As the Canadian population of wild pigs swell, they're migrating south.

"The only people who should be worried about this is anyone that lives in North America and eats meat, or eats vegetables, or eats any foods based on grain crops, or spends time outside for any reason," he said.

According to Brook, the first European wild boars were imported to Canada in the 1980s to diversify that country's agriculture.
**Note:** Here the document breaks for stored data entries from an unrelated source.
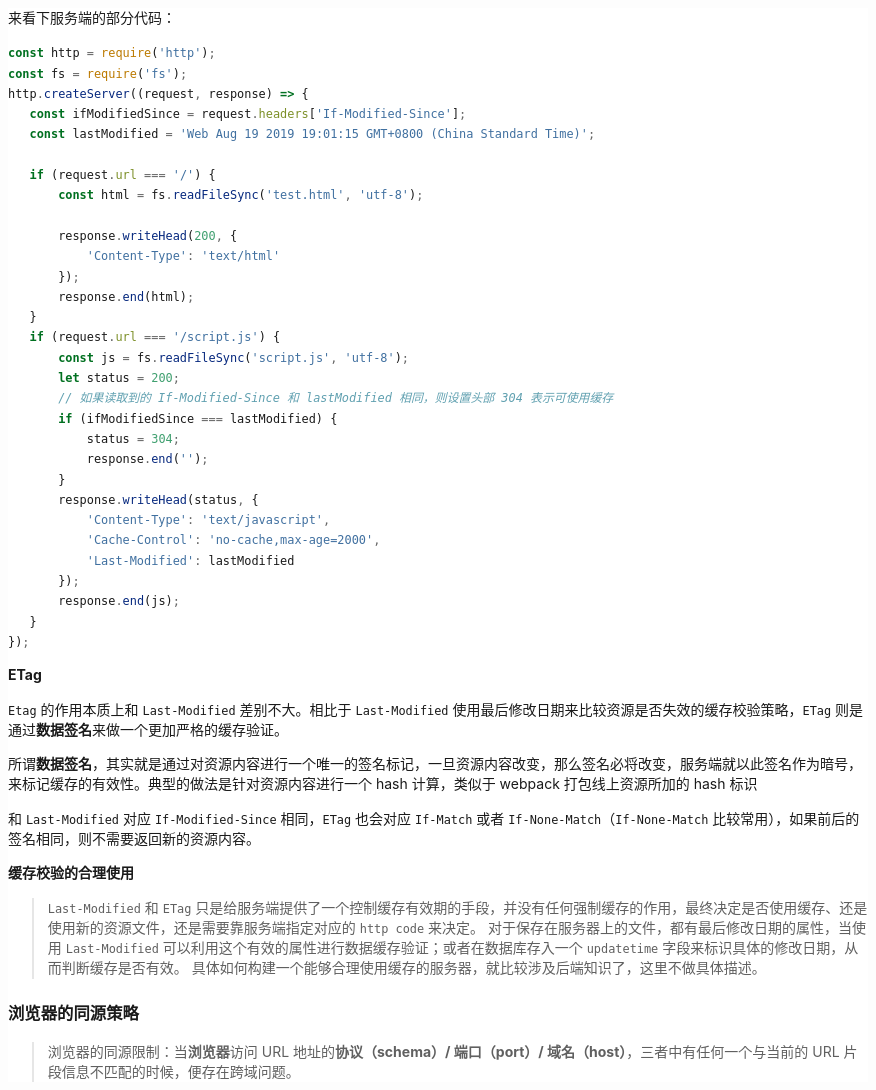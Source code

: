 来看下服务端的部分代码：

```javascript
const http = require('http');
const fs = require('fs');
http.createServer((request, response) => {
   const ifModifiedSince = request.headers['If-Modified-Since'];
   const lastModified = 'Web Aug 19 2019 19:01:15 GMT+0800 (China Standard Time)';

   if (request.url === '/') {
       const html = fs.readFileSync('test.html', 'utf-8');

       response.writeHead(200, {
           'Content-Type': 'text/html'
       });
       response.end(html);
   }
   if (request.url === '/script.js') {
       const js = fs.readFileSync('script.js', 'utf-8');
       let status = 200;
       // 如果读取到的 If-Modified-Since 和 lastModified 相同，则设置头部 304 表示可使用缓存
       if (ifModifiedSince === lastModified) {
           status = 304;
           response.end('');
       }
       response.writeHead(status, {
           'Content-Type': 'text/javascript',
           'Cache-Control': 'no-cache,max-age=2000',
           'Last-Modified': lastModified
       });
       response.end(js);
   }
});
```

**ETag**

`Etag` 的作用本质上和 `Last-Modified` 差别不大。相比于 `Last-Modified` 使用最后修改日期来比较资源是否失效的缓存校验策略，`ETag` 则是通过**数据签名**来做一个更加严格的缓存验证。

所谓**数据签名**，其实就是通过对资源内容进行一个唯一的签名标记，一旦资源内容改变，那么签名必将改变，服务端就以此签名作为暗号，来标记缓存的有效性。典型的做法是针对资源内容进行一个 hash 计算，类似于 webpack 打包线上资源所加的 hash 标识

和 `Last-Modified` 对应 `If-Modified-Since` 相同，`ETag` 也会对应 `If-Match` 或者 `If-None-Match`（`If-None-Match` 比较常用），如果前后的签名相同，则不需要返回新的资源内容。

**缓存校验的合理使用**

> `Last-Modified` 和 `ETag` 只是给服务端提供了一个控制缓存有效期的手段，并没有任何强制缓存的作用，最终决定是否使用缓存、还是使用新的资源文件，还是需要靠服务端指定对应的 `http code` 来决定。 对于保存在服务器上的文件，都有最后修改日期的属性，当使用 `Last-Modified` 可以利用这个有效的属性进行数据缓存验证；或者在数据库存入一个 `updatetime` 字段来标识具体的修改日期，从而判断缓存是否有效。 具体如何构建一个能够合理使用缓存的服务器，就比较涉及后端知识了，这里不做具体描述。

### 浏览器的同源策略

> 浏览器的同源限制：当**浏览器**访问 URL 地址的**协议（schema）/ 端口（port）/ 域名（host）**，三者中有任何一个与当前的 URL 片段信息不匹配的时候，便存在跨域问题。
Some boars managed to escape their fences and others were released by farmers after the wild boar market peaked in 2001.

Many believed that these boars would never survive the harsh Canadian winter, especially in the country's Prairie Provinces of Saskatchewan, Manitoba, and Alberta, but they were proven wrong, thanks to the large size of the pigs.

"Wild boar farmers were told to cross the wild boar with domestic pigs to make a bigger and longer animal," Brook said.

He explained that a domestic pig has an extra set of ribs and larger, more frequent litters.

"This was great for wild boar farmers, but [it] was a huge problem when [these animals] got into the wild," he said.

And, species will tend to be larger the farther north you go in their range, because being big is really important to survival in the cold," Brook said.

So far, the largest of Canada's super pigs discovered weighed well over 600 pounds.

The pig's mass, along with its intelligence, has made it capable of surviving harsh conditions and hard to eradicate. Brook said they've even learned how to tunnel into snow caves to keep themselves warm.

There must be "a rapid and highly aggressive response, just like dealing with cancer or forest fires — that is really the only option," Brook said.

Failure to quickly eliminate the pigs will result in environmental devastation.

"I was warned by someone in Texas, 'Stop whatever you are doing, start removing pigs, and don't stop until every single one is gone,'" Brook said.